● Work required
Would you transcribe the line containing "深度强化学习：神经网络训练，将收益转换成标注，不能获取即正确又有代表性的示列。" and every line after it, through the end of the records below, exactly and with nothing else?

◇ ◇ ◇ ◇ ◇ ◇ ◇

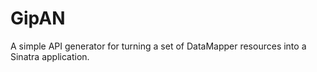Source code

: GipAN
=====

A simple API generator for turning a set of DataMapper resources into a Sinatra application.
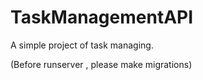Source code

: # TaskManagementAPI
A simple project of task managing.


(Before runserver , please make migrations)
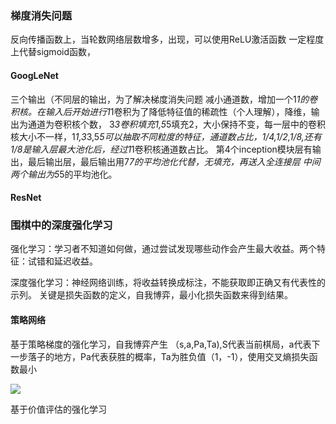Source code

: ### 梯度消失问题 ###
反向传播函数上，当轮数网络层数增多，出现，可以使用ReLU激活函数
一定程度上代替sigmoid函数，
#### GoogLeNet ####
三个输出（不同层的输出，为了解决梯度消失问题
减小通道数，增加一个1*1的卷积核。在输入后开始进行1*1卷积为了降低特征值的稀疏性（个人理解），降维，输出为通道为卷积核个数，
3*3卷积填充1,5*5填充2，大小保持不变，每一层中的卷积核大小不一样，1*1,3*3,5*5可以抽取不同粒度的特征，通道数占比，1/4,1/2,1/8,还有1/8是输入层最大池化后，经过1*1卷积核通道数占比。
第4个inception模块层有输出，最后输出层，最后输出用7*7的平均池化代替，无填充，再送入全连接层
中间两个输出为5*5的平均池化。
#### ResNet ####

### 围棋中的深度强化学习 ###
强化学习：学习者不知道如何做，通过尝试发现哪些动作会产生最大收益。两个特征：试错和延迟收益。

深度强化学习：神经网络训练，将收益转换成标注，不能获取即正确又有代表性的示列。
关键是损失函数的定义，自我博弈，最小化损失函数来得到结果。

#### 策略网络 ####
基于策略梯度的强化学习，自我博弈产生
	（s,a,Pa,Ta),S代表当前棋局，a代表下一步落子的地方，Pa代表获胜的概率，Ta为胜负值（1，-1），使用交叉熵损失函数最小

![](E:/仓库管理/gitee/machine-learning/png/celvetidu.png)

基于价值评估的强化学习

◇ ◇ ◇ ◇ ◇ ◇ ◇

● Expected output
深度强化学习：神经网络训练，将收益转换成标注，不能获取即正确又有代表性的示列。
关键是损失函数的定义，自我博弈，最小化损失函数来得到结果。

#### 策略网络 ####
基于策略梯度的强化学习，自我博弈产生
	（s,a,Pa,Ta),S代表当前棋局，a代表下一步落子的地方，Pa代表获胜的概率，Ta为胜负值（1，-1），使用交叉熵损失函数最小

![](E:/仓库管理/gitee/machine-learning/png/celvetidu.png)

基于价值评估的强化学习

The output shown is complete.